Directions for this task ▸ Read the records below and copy each line that contains "Reduction".

Recorded information ▸
------------------------------------

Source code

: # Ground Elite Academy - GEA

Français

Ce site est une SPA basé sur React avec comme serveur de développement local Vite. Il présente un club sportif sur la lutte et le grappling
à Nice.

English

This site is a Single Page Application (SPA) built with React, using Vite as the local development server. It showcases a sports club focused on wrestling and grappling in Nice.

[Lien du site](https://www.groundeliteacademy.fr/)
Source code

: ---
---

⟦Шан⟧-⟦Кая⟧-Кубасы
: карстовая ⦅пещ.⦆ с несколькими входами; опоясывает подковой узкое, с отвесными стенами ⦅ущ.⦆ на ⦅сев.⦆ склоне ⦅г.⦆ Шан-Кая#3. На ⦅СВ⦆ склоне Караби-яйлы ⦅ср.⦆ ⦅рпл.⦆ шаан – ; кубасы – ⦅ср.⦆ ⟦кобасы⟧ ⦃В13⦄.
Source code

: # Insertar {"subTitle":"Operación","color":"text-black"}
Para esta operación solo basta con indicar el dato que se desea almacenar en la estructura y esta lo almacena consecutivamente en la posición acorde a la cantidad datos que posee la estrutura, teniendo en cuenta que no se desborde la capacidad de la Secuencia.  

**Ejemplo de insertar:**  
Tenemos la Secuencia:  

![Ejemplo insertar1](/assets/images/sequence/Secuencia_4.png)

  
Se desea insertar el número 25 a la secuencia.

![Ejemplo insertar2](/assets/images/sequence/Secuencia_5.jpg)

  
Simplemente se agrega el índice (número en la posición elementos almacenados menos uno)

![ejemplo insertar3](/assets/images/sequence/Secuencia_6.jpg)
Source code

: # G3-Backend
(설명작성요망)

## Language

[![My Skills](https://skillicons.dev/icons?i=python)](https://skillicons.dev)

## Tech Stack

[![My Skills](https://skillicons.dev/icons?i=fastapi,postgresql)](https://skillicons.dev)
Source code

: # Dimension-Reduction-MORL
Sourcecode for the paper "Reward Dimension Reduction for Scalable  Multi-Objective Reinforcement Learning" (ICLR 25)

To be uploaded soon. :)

------------------------------------

Solved exercise ▸
: # Dimension-Reduction-MORL
Sourcecode for the paper "Reward Dimension Reduction for Scalable  Multi-Objective Reinforcement Learning" (ICLR 25)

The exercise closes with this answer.